C’est juste un écho : « Notre suprême directeur, M. Levy, reste opposé à l’installation d’un distributeur de préservatifs qui, selon lui, choquerait la mentalité puritaine de certains parents d’élèves. C’est ainsi qu’il a déclaré opportunément que le meilleur moyen de lutter contre le sida restait l’abstinence […]. Aussi, pour ceux qui ne pourraient pas se passer de contact physique, je conseille la masturbation ; cela reste entre autres le meilleur moyen de faire l’amour avec la personne qu’on aime vraiment (sauf si vous êtes complexés). » Le billet est signé Jérôme, dans le Rat d’auteurs, en 1993, au lycée Jean-Daudet, à La Rochelle. Quelque vingt-trois ans plus tôt, le Journal d’a c tion des lycées de Marseille entendait « changer la vie »  : « Lycéens, la mort nous guette. Autour de nous, le nombre de ses victimes est impressionnant. Profs, parents, tous ceux dont la mollesse et la résignation ont fait des gens “sérieux” : autant de cadavres. Confinés dans leur tiédeur et leur modération, ils sont retraités du bonheur. D’échecs en privation, ils ont oublié de vivre, ils sont morts dans la nuit en se félicitant de ne pas mourir de faim. […] Nous ne voulons pas la vie de cons de nos parents, et pour cela nous luttons. Nous savons que la lutte est politique. Nous savons que nous pouvons gagner. Depuis Mai, notre dégoût s’est changé en détermination à vaincre. » Ce sont là deux extraits de cette somme foisonnante livrant une trentaine d’années de journaux lycéens. Soit « une fabuleuse histoire » avec plus de cinq cents illustrations et trois cents textes, suivant différentes thématiques (l’amour, l’époque, les engagements, les rêves).

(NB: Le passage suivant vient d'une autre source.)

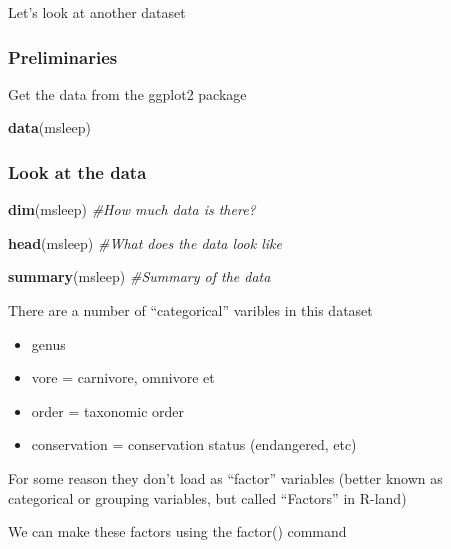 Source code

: \documentclass[]{book}
\newenvironment{Shaded}{\begin{snugshade}}{\end{snugshade}}
\newcommand{\KeywordTok}[1]{\textcolor[rgb]{0.13,0.29,0.53}{\textbf{#1}}}
\newcommand{\StringTok}[1]{\textcolor[rgb]{0.31,0.60,0.02}{#1}}
\newcommand{\CommentTok}[1]{\textcolor[rgb]{0.56,0.35,0.01}{\textit{#1}}}
\newcommand{\OperatorTok}[1]{\textcolor[rgb]{0.81,0.36,0.00}{\textbf{#1}}}
\newcommand{\NormalTok}[1]{#1}
\providecommand{\tightlist}{%
  \setlength{\itemsep}{0pt}\setlength{\parskip}{0pt}}
\theoremstyle{definition}
\theoremstyle{definition}
\theoremstyle{definition}
\theoremstyle{remark}
\begin{document}
Let's look at another dataset

\subsubsection{Preliminaries}\label{preliminaries}

Get the data from the ggplot2 package

\begin{Shaded}
\begin{Highlighting}[]
\KeywordTok{data}\NormalTok{(msleep)}
\end{Highlighting}
\end{Shaded}

\subsubsection{Look at the data}\label{look-at-the-data}

\begin{Shaded}
\begin{Highlighting}[]
\KeywordTok{dim}\NormalTok{(msleep) }\CommentTok{#How much data is there?}

\KeywordTok{head}\NormalTok{(msleep) }\CommentTok{#What does the data look like}

\KeywordTok{summary}\NormalTok{(msleep) }\CommentTok{#Summary of the data}
\end{Highlighting}
\end{Shaded}

There are a number of ``categorical'' varibles in this dataset

\begin{itemize}
\tightlist
\item
  genus
\item
  vore = carnivore, omnivore et
\item
  order = taxonomic order
\item
  conservation = conservation status (endangered, etc)
\end{itemize}

For some reason they don't load as ``factor'' variables (better known as
categorical or grouping variables, but called ``Factors'' in R-land)

We can make these factors using the factor() command

\begin{Shaded}
\end{Shaded}
\end{document}
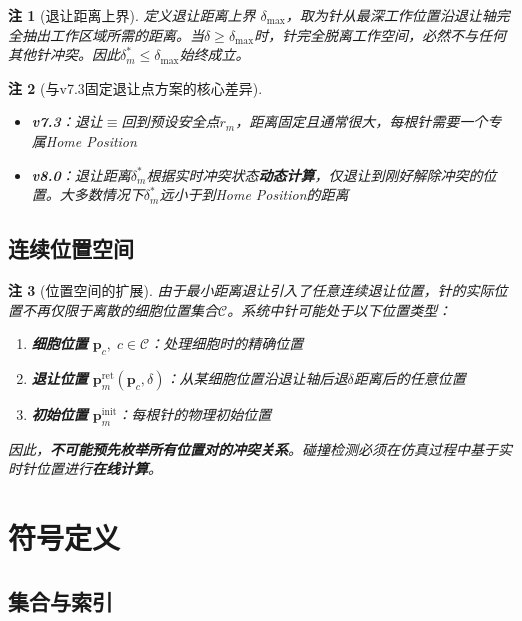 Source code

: \documentclass[11pt,a4paper]{article}
\newtheorem{remark}{注}[section]
\begin{document}
\begin{remark}[退让距离上界]
定义退让距离上界 $\delta_{\max}$，取为针从最深工作位置沿退让轴完全抽出工作区域所需的距离。当$\delta \geq \delta_{\max}$时，针完全脱离工作空间，必然不与任何其他针冲突。因此$\delta_m^* \leq \delta_{\max}$始终成立。
\end{remark}

\begin{remark}[与v7.3固定退让点方案的核心差异]
\begin{itemize}
    \item \textbf{v7.3}：退让$\equiv$回到预设安全点$r_m$，距离固定且通常很大，每根针需要一个专属Home Position
    \item \textbf{v8.0}：退让距离$\delta_m^*$根据实时冲突状态\textbf{动态计算}，仅退让到刚好解除冲突的位置。大多数情况下$\delta_m^*$远小于到Home Position的距离
\end{itemize}
\end{remark}

\subsection{连续位置空间}

\begin{remark}[位置空间的扩展]
由于最小距离退让引入了任意连续退让位置，针的实际位置不再仅限于离散的细胞位置集合$\mathcal{C}$。系统中针可能处于以下位置类型：
\begin{enumerate}
    \item \textbf{细胞位置} $\mathbf{p}_c, \; c \in \mathcal{C}$：处理细胞时的精确位置
    \item \textbf{退让位置} $\mathbf{p}_m^{\text{ret}}(\mathbf{p}_c, \delta)$：从某细胞位置沿退让轴后退$\delta$距离后的任意位置
    \item \textbf{初始位置} $\mathbf{p}_m^{\text{init}}$：每根针的物理初始位置
\end{enumerate}
因此，\textbf{不可能预先枚举所有位置对的冲突关系}。碰撞检测必须在仿真过程中基于实时针位置进行\textbf{在线计算}。
\end{remark}

\section{符号定义}

\subsection{集合与索引}
\end{document}
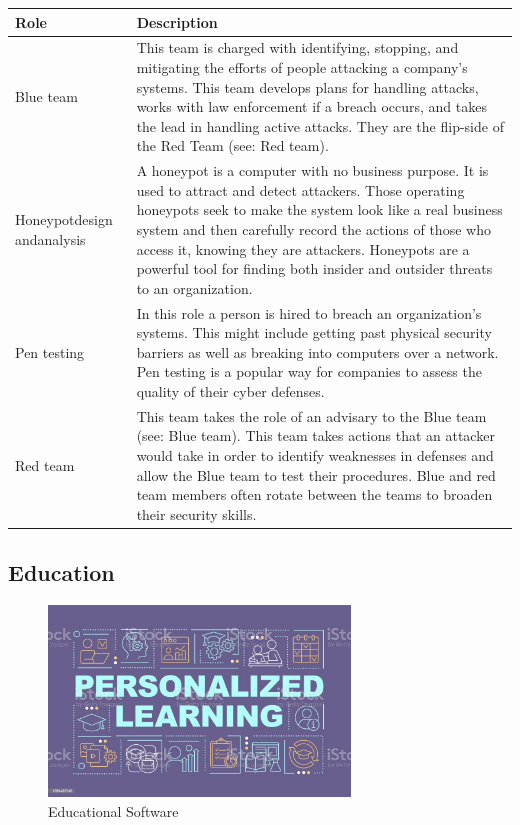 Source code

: \begin{table}[H]
	\begin{center}
		\begin{tabular}{p{1in}|p{3.4in}} 
			\textbf{Role} & \textbf{Description}\\
			\hline
			Blue team & This team is charged with identifying, stopping, and mitigating the efforts of people attacking a company's systems. This team develops plans for handling attacks, works with law enforcement if a breach occurs, and takes the lead in handling active attacks. They are the flip-side of the Red Team (see: Red team).\\
			\hline
			Honeypot\linebreak design and\linebreak analysis & A honeypot is a computer with no business purpose. It is used to attract and detect attackers. Those operating honeypots seek to make the system look like a real business system and then carefully record the actions of those who access it, knowing they are attackers. Honeypots are a powerful tool for finding both insider and outsider threats to an organization.\\
			\hline
			Pen testing & In this role a person is hired to breach an organization's systems. This might include getting past physical security barriers as well as breaking into computers over a network. Pen testing is a popular way for companies to assess the quality of their cyber defenses.\\
			\hline
			Red team & This team takes the role of an advisary to the Blue team (see: Blue team). This team takes actions that an attacker would take in order to identify weaknesses in defenses and allow the Blue team to test their procedures. Blue and red team members often rotate between the teams to broaden their security skills.\\
			\hline
		\end{tabular}
	\end{center}
\end{table}


\subsection{Education}

\begin{figure}[H]
	\begin{center}
		\caption{Educational Software}
		\vskip 4pt
		\includegraphics[height=2in]{images/careers/istockphoto-1394432243-1024x1024.jpg}
	\end{center}
\end{figure}


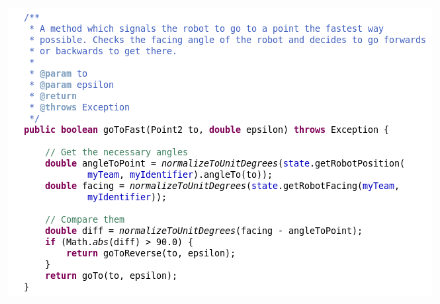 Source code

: \documentclass[a4paper,11pt]{article}
\begin{document}
\begin{figure}[ht!]
\centering
\includegraphics[width=130mm]{strategy-example.png}
\end{figure}
\end{document}
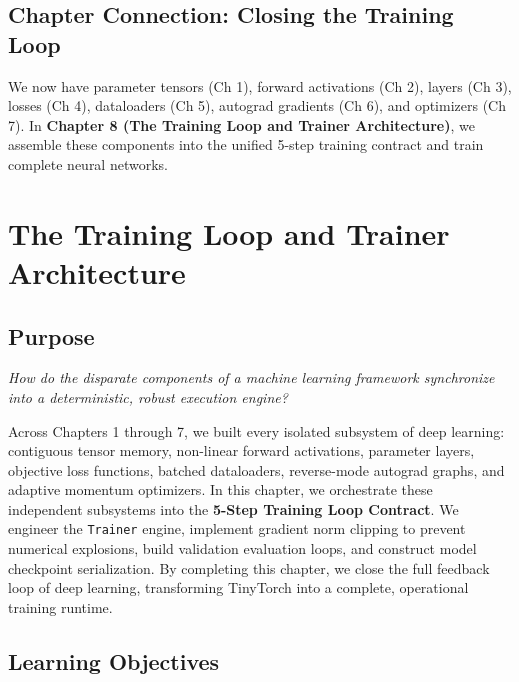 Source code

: \documentclass[
  letterpaper,
]{scrbook}
\begin{document}
\section{Chapter Connection: Closing the Training
Loop}\label{chapter-connection-closing-the-training-loop-1}

We now have parameter tensors (Ch 1), forward activations (Ch 2), layers
(Ch 3), losses (Ch 4), dataloaders (Ch 5), autograd gradients (Ch 6),
and optimizers (Ch 7). In \textbf{Chapter 8 (The Training Loop and
Trainer Architecture)}, we assemble these components into the unified
5-step training contract and train complete neural networks.

\chapter{The Training Loop and Trainer
Architecture}\label{the-training-loop-and-trainer-architecture}

\section*{Purpose}\label{purpose-8}


\emph{How do the disparate components of a machine learning framework
synchronize into a deterministic, robust execution engine?}

Across Chapters 1 through 7, we built every isolated subsystem of deep
learning: contiguous tensor memory, non-linear forward activations,
parameter layers, objective loss functions, batched dataloaders,
reverse-mode autograd graphs, and adaptive momentum optimizers. In this
chapter, we orchestrate these independent subsystems into the
\textbf{5-Step Training Loop Contract}. We engineer the \texttt{Trainer}
engine, implement gradient norm clipping to prevent numerical
explosions, build validation evaluation loops, and construct model
checkpoint serialization. By completing this chapter, we close the full
feedback loop of deep learning, transforming TinyTorch into a complete,
operational training runtime.

\section{Learning Objectives}\label{learning-objectives-8}
\end{document}
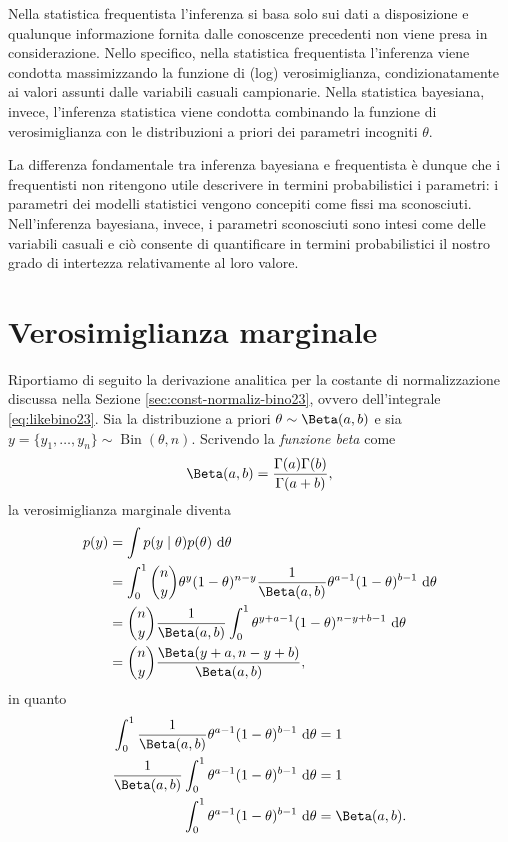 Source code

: \documentclass[
  10pt,
  italian,
  a4paper,
  extrafontsizes,onecolumn,openright
  ]{memoir}
\DeclareMathOperator{\Bin}{Bin} %
\theoremstyle{definition}
\theoremstyle{definition}
\theoremstyle{definition}
\theoremstyle{definition}
\theoremstyle{remark}
\begin{document}
Nella statistica frequentista l'inferenza si basa solo sui dati a disposizione e qualunque informazione fornita dalle conoscenze precedenti non viene presa in considerazione. Nello specifico, nella statistica frequentista l'inferenza viene condotta massimizzando la funzione di (log) verosimiglianza, condizionatamente ai valori assunti dalle variabili casuali campionarie. Nella statistica bayesiana, invece, l'inferenza statistica viene condotta combinando la funzione di verosimiglianza con le distribuzioni a priori dei parametri incogniti \(\theta\).

La differenza fondamentale tra inferenza bayesiana e frequentista è dunque che i frequentisti non ritengono utile descrivere in termini probabilistici i parametri: i parametri dei modelli statistici vengono concepiti come fissi ma sconosciuti. Nell'inferenza bayesiana, invece, i parametri sconosciuti sono intesi come delle variabili casuali e ciò consente di quantificare in termini probabilistici il nostro grado di intertezza relativamente al loro valore.

\hypertarget{appendix:const-norm-bino23}{%
\chapter{Verosimiglianza marginale}\label{appendix:const-norm-bino23}}

Riportiamo di seguito la derivazione analitica per la costante di normalizzazione discussa nella Sezione \ref{sec:const-normaliz-bino23}, ovvero dell'integrale \eqref{eq:likebino23}. Sia la distribuzione a priori \(\theta \sim \Beta(a, b)\) e sia \(y = \{y_1, \dots, y_n\} \sim \Bin(\theta, n)\). Scrivendo la \emph{funzione beta} come
\[
\Beta(a, b) = \frac{\Gamma(a)\Gamma(b)}{\Gamma(a+b)},
\]
\noindent
la verosimiglianza marginale diventa
\begin{align}
p(y) &= \int p(y \mid \theta) p(\theta) \,\operatorname {d}\!\theta \notag\\
&= \int_0^1 \binom{n}{y}\theta^{y} (1 - \theta)^{n- y} \frac{1}{\Beta(a,b)} \theta^{a-1} (1-\theta)^{b-1} \,\operatorname {d}\!\theta \notag\\
&= \binom{n}{y}\frac{1}{\Beta(a,b)} \int_0^1 \theta^{y + a - 1} (1-\theta)^{n- y + b-1}  \,\operatorname {d}\!\theta \notag\\
&= \binom{n}{y}\frac{\Beta(y + a, n- y + b)}{\Beta(a,b)},
\label{eq:constant-norm-beta-binom}
\end{align}
\noindent
in quanto
\begin{align}
\int_0^1 \frac{1}{\Beta(a,b)} \theta^{a-1} (1-\theta)^{b-1} \,\operatorname {d}\! \theta &= 1\notag\\
\frac{1}{\Beta(a,b)} \int_0^1  \theta^{a-1} (1-\theta)^{b-1} \,\operatorname {d}\! \theta &= 1\notag\\
\int_0^1  \theta^{a-1} (1-\theta)^{b-1} \,\operatorname {d}\!\theta &= \Beta(a,b). \notag
\end{align}
\end{document}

Une histoire qui s’ouvrirait peut-être au moment où paraissent, au début des années 1960, des journaux directement destinés aux jeunes, tel Salut les copains, né en 1962. Suivront plus tard Ok Podium et une presse dite éducative comme Okapi, Record ou encore Phosphore. Mais là n’est pas le seul vivier où les lycéens viennent puiser. « Au tournant des années 1960 et 1970, rappelle Ludivine Bantigny, maître de conférences en histoire contemporaine à l’université de Rouen et auteur de cet ouvrage, soutenu par le Centre de liaison de l’enseignement et des médias d’information (Clemi), des magazines à l’humour grinçant s’assumant parfois comme “bête et méchant”, tels Pilote, Hara-Kiri ou Charlie Hebdo, brisent cette vitrine assez lisse. Ils s’affirment dans une opposition à toute récupération commerciale : il y a là en quelque sorte le pendant contre-culturel de la contestation politique, représenté par des titres nombreux, souvent drôles et subversifs. »

Si l’imagination est au pouvoir, et plus que jamais dans ces années d’adolescence, les lycéens s’organisent ainsi pour monter leur propre journal, à une période où l’on aime être ensemble, discuter, partager. Non sans esprit, comme les titres en témoignent : l’Auguste, le Cafteur, No comment, Sot l’y laisse, la Loupe, Oxygène, l’Entonnoir … D’hier à aujourd’hui, on y parle d’abord de sentiments et d’émotions, d’amour, de mal de vivre, d’inquiétudes sur l’avenir. On exprime aussi son ras-le-bol à coups de « y en a marre », son esprit frondeur et indépendant, ses turpitudes, sa volonté d’émancipation. En 1969, dans SIC, le mensuel des lycéens de Mulhouse, on lit le refus d’une « société égoïste », des « goûts influencés par la publicité ». En 1986, pour le retrait de la loi Devaquet, « tous unis pour la manif ! », s’exclame Grève-toi et marche, le journal d’un lycée toulousain. En 2005, c’est Raffarin qui en prend pour son grade dans l’Écho des couloirs… et d’ailleurs, du lycée Camille-Guérin à Poitiers, tandis qu’en 2010, dans Between, conçu au lycée Cornouailles de Quimper, on s’insurge contre la pollution de la planète. Parce que ces journaux lycéens ne se contentent pas d’amour et d’eau fraîche, d’insouciance, de légèreté. Ils sont joliment, furieusement politisés. Du droit à l’avortement au CPE. Inventifs, burlesques, joyeux, engagés, transgressifs, audacieux, ils afficheraient presque tout ce qui s’est perdu dans la presse de leurs parents.